_Task details_.
This exercise calls for copying every line below that holds the word "zksync".

_Dataset_.
* * * * *
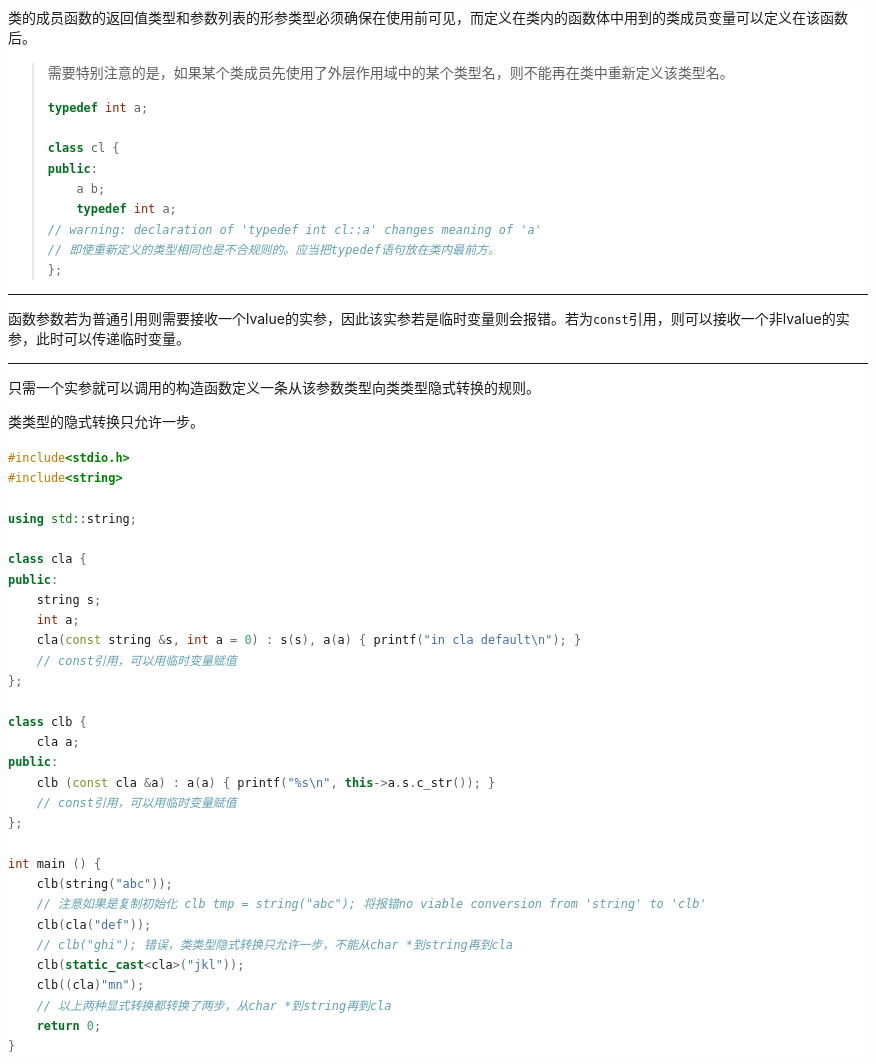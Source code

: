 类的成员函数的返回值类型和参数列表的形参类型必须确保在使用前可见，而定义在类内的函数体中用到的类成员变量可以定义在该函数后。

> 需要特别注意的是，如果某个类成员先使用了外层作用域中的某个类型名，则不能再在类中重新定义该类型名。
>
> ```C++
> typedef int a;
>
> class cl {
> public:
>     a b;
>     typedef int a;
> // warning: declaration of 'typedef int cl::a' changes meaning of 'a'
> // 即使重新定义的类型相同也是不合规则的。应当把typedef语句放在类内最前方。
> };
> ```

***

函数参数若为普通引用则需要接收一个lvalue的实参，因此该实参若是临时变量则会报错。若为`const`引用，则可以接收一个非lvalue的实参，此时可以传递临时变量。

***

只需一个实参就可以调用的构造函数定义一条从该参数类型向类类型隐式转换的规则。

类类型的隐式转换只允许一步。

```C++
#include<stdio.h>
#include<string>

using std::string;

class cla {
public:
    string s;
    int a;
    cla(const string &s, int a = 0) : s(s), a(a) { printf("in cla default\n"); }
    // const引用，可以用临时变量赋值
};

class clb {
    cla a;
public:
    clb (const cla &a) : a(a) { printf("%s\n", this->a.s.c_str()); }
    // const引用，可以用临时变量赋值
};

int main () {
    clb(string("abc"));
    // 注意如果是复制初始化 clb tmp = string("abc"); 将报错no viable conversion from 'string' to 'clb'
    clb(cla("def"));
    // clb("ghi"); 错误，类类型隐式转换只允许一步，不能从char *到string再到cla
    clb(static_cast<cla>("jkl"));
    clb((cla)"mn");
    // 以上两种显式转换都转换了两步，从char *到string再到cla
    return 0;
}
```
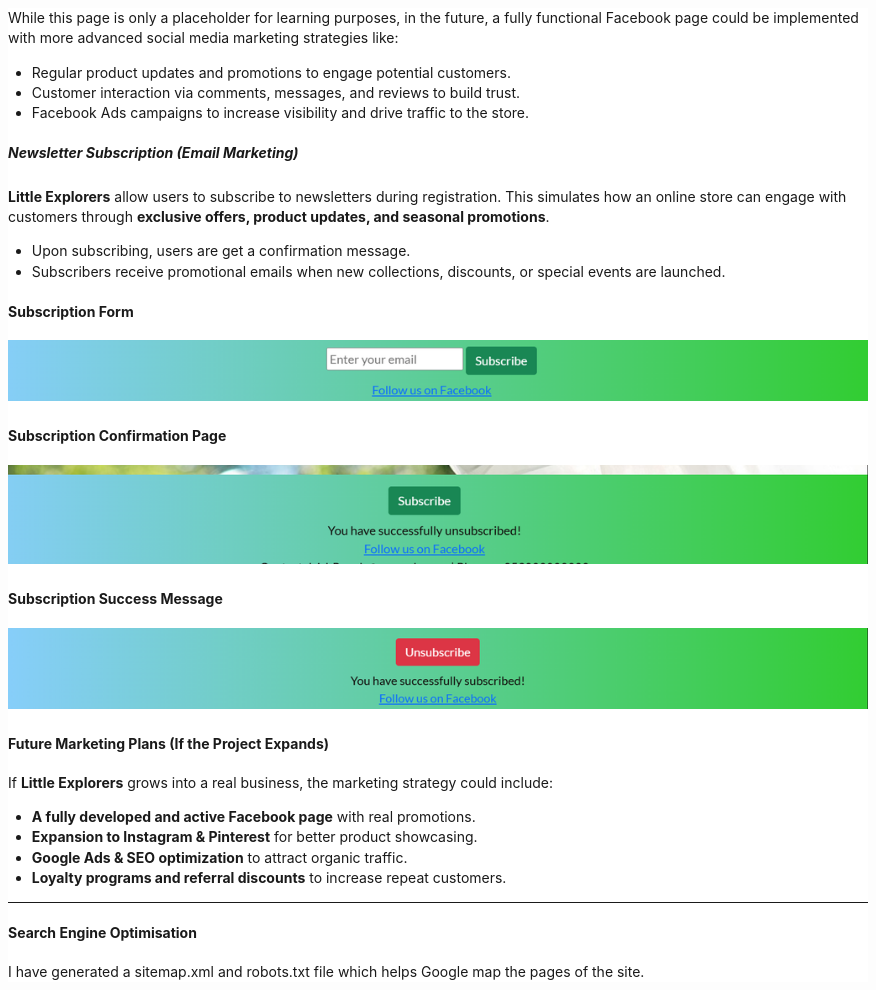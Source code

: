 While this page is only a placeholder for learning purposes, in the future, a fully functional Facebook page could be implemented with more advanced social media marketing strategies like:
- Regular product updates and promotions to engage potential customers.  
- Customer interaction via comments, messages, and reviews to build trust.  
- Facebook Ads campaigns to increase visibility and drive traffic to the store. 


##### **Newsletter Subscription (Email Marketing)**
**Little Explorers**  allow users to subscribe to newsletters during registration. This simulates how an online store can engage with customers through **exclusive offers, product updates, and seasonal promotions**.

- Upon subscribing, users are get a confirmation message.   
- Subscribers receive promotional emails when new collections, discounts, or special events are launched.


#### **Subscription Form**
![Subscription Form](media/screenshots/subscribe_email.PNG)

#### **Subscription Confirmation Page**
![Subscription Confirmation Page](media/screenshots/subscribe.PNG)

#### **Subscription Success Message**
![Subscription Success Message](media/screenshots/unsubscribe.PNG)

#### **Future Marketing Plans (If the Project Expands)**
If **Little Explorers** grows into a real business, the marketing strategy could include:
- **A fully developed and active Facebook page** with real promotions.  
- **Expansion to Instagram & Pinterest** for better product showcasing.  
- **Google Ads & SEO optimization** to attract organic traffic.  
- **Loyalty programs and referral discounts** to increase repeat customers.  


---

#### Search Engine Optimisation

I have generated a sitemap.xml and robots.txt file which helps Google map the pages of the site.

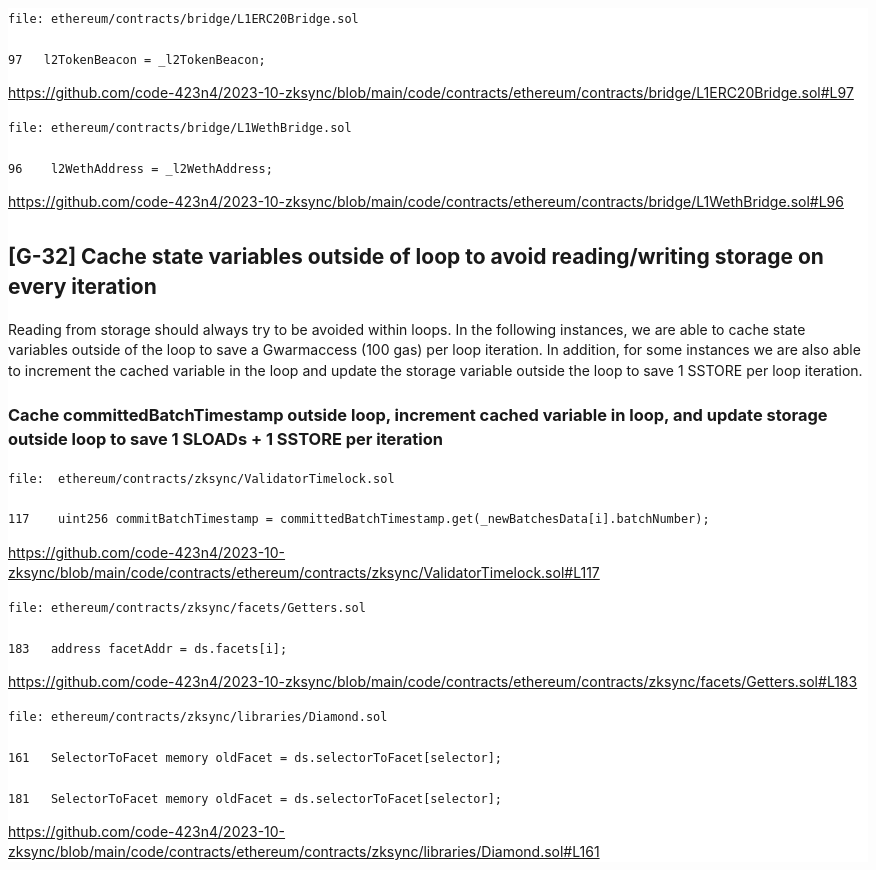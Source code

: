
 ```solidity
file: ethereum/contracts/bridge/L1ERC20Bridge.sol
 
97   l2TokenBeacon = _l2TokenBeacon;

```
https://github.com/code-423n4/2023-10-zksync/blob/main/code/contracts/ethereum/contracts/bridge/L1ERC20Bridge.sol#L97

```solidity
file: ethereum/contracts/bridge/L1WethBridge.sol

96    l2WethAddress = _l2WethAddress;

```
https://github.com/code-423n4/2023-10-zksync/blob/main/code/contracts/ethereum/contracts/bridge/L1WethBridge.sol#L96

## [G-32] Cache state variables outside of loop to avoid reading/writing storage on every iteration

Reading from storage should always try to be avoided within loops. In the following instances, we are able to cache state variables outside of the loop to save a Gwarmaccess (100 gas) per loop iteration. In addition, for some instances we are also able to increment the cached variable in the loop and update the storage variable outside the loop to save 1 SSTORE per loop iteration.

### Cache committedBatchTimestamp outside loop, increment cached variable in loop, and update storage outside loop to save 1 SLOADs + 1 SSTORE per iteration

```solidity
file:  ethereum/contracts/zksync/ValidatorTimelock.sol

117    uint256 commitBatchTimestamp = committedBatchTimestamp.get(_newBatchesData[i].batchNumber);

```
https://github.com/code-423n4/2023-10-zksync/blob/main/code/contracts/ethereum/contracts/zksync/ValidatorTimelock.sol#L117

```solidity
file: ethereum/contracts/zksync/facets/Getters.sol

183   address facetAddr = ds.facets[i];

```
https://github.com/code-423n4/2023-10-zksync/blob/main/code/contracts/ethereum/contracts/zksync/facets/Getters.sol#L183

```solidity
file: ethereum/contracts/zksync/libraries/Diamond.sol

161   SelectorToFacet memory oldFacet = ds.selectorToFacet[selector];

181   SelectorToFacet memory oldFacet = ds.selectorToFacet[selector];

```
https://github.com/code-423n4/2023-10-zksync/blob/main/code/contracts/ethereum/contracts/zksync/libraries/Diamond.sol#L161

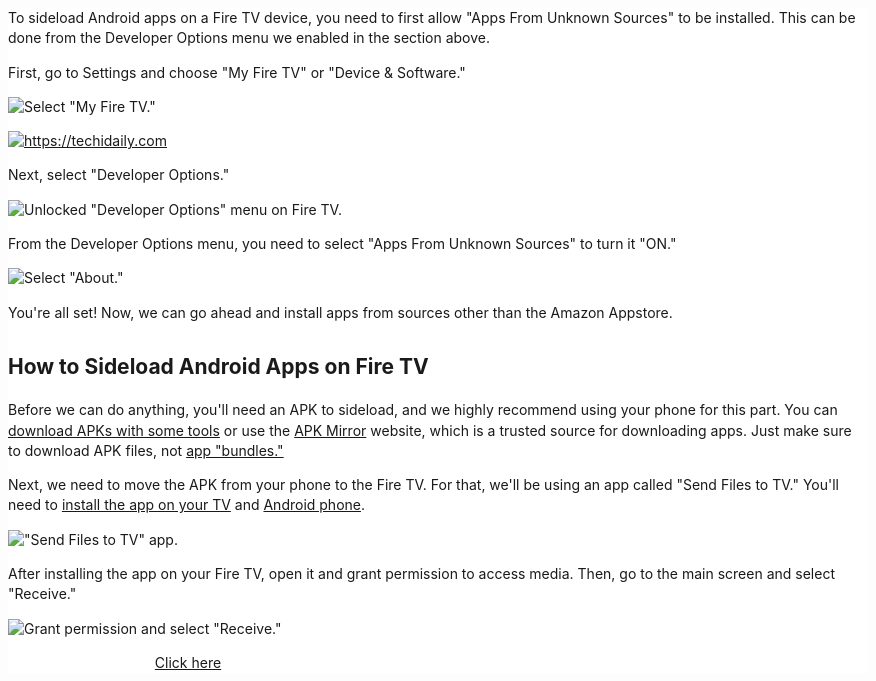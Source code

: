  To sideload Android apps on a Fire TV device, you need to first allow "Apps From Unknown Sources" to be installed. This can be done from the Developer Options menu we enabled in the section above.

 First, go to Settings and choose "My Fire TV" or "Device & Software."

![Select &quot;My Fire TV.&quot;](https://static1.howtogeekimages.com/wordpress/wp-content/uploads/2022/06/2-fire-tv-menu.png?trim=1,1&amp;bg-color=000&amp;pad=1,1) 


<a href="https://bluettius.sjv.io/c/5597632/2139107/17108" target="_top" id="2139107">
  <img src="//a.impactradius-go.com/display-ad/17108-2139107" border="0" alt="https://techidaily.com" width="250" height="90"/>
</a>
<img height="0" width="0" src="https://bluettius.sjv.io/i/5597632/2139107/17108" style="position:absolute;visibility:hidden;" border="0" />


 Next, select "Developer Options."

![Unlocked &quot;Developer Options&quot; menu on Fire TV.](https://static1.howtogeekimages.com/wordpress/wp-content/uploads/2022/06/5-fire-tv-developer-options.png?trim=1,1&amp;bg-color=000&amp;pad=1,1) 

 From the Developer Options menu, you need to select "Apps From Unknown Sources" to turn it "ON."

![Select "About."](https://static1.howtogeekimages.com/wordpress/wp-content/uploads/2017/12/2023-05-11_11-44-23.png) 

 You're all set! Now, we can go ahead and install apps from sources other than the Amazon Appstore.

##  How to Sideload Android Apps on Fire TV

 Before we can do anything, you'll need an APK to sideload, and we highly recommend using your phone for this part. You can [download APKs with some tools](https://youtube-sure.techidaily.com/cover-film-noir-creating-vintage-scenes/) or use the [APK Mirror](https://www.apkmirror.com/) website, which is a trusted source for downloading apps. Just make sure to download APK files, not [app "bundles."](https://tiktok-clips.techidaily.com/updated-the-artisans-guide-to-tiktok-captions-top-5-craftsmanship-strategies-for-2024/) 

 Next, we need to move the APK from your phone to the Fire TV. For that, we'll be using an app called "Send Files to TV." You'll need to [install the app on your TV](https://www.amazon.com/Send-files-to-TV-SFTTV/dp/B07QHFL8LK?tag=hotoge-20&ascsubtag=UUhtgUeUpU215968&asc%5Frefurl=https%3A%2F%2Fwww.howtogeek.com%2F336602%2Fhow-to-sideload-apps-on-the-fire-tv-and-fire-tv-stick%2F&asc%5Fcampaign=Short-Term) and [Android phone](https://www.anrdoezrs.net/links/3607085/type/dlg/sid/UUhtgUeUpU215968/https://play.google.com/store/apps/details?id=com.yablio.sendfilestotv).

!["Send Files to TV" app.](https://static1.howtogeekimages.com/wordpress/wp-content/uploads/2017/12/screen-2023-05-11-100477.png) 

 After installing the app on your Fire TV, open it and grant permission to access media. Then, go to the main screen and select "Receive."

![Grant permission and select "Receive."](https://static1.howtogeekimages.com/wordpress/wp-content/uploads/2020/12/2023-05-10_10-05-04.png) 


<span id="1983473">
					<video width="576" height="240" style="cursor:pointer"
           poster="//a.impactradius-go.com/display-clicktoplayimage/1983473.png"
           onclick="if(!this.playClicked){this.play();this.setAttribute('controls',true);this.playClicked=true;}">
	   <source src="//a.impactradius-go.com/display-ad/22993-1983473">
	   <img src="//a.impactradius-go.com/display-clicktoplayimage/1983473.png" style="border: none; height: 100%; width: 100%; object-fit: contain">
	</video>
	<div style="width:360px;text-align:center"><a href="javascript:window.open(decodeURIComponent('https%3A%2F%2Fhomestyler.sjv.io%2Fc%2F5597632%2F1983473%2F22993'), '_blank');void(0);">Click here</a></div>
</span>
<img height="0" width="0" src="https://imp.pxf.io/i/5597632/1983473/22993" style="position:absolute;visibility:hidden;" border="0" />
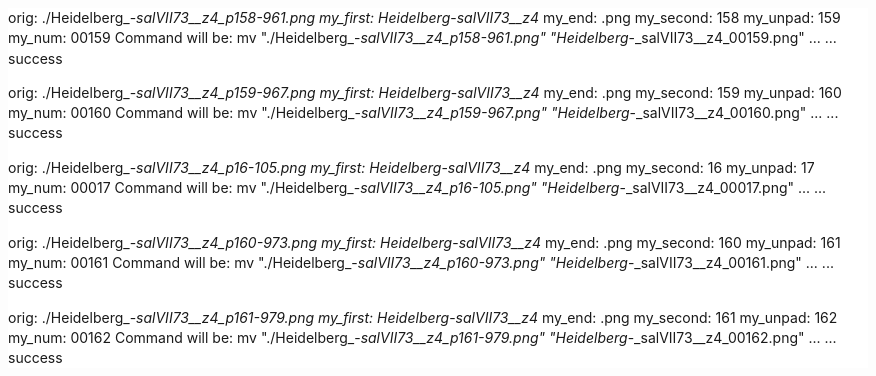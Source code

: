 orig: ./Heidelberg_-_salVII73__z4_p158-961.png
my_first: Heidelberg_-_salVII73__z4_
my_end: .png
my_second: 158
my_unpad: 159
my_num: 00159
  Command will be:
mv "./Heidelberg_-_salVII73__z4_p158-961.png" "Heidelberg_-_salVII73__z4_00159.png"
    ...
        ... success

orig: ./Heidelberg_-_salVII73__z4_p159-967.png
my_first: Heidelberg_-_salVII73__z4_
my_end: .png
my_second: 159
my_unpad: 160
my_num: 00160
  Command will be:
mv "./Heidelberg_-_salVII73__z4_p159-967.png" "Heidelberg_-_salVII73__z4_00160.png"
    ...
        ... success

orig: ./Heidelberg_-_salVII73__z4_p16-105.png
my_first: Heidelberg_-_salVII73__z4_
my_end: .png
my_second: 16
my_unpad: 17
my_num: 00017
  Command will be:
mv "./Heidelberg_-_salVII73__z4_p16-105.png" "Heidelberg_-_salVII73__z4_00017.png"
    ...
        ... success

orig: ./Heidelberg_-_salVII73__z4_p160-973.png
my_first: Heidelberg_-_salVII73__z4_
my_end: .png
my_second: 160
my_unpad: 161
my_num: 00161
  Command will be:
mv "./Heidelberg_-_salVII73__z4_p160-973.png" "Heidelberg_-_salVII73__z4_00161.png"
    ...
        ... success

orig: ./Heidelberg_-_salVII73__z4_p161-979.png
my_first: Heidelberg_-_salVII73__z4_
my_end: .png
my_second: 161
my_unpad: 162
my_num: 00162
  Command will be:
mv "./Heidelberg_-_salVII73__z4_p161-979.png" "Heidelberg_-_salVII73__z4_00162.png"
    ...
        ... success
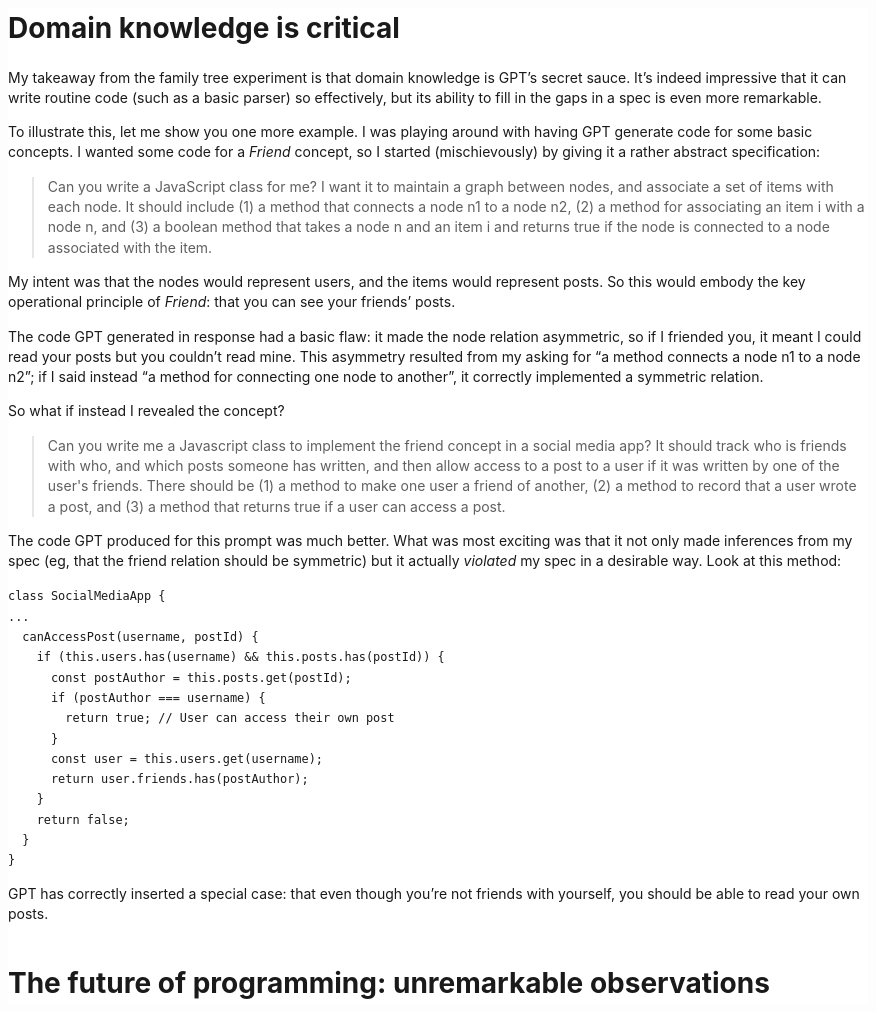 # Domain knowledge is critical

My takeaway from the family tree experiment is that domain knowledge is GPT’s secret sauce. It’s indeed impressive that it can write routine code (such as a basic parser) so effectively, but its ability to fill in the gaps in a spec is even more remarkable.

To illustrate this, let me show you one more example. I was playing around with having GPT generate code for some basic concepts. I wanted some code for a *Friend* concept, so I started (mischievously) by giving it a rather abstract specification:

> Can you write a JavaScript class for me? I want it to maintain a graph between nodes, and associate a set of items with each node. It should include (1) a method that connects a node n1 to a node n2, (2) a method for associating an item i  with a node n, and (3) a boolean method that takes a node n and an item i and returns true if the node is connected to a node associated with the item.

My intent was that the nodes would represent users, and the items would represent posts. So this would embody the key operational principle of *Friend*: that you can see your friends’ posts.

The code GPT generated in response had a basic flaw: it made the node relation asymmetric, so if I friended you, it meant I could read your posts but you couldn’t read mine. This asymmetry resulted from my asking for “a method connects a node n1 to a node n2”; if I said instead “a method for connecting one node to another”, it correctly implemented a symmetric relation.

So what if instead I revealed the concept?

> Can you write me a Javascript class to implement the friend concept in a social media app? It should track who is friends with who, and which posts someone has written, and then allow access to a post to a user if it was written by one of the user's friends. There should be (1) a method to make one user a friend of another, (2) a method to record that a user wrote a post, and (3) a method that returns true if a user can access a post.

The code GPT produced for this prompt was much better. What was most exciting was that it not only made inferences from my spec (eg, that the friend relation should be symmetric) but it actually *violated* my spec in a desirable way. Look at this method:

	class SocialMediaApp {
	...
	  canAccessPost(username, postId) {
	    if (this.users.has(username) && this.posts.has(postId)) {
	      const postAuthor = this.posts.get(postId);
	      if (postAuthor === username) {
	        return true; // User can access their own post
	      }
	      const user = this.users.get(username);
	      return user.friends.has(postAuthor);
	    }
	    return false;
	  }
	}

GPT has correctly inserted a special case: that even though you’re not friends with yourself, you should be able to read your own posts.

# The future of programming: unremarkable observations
* * * * *
_Finished exercise_.
https://github.com/code-423n4/2023-10-zksync/blob/main/code/contracts/ethereum/contracts/bridge/L1ERC20Bridge.sol#L97
https://github.com/code-423n4/2023-10-zksync/blob/main/code/contracts/ethereum/contracts/bridge/L1WethBridge.sol#L96
file:  ethereum/contracts/zksync/ValidatorTimelock.sol
https://github.com/code-423n4/2023-10-zksync/blob/main/code/contracts/ethereum/contracts/zksync/ValidatorTimelock.sol#L117
file: ethereum/contracts/zksync/facets/Getters.sol
https://github.com/code-423n4/2023-10-zksync/blob/main/code/contracts/ethereum/contracts/zksync/facets/Getters.sol#L183
file: ethereum/contracts/zksync/libraries/Diamond.sol
https://github.com/code-423n4/2023-10-zksync/blob/main/code/contracts/ethereum/contracts/zksync/libraries/Diamond.sol#L161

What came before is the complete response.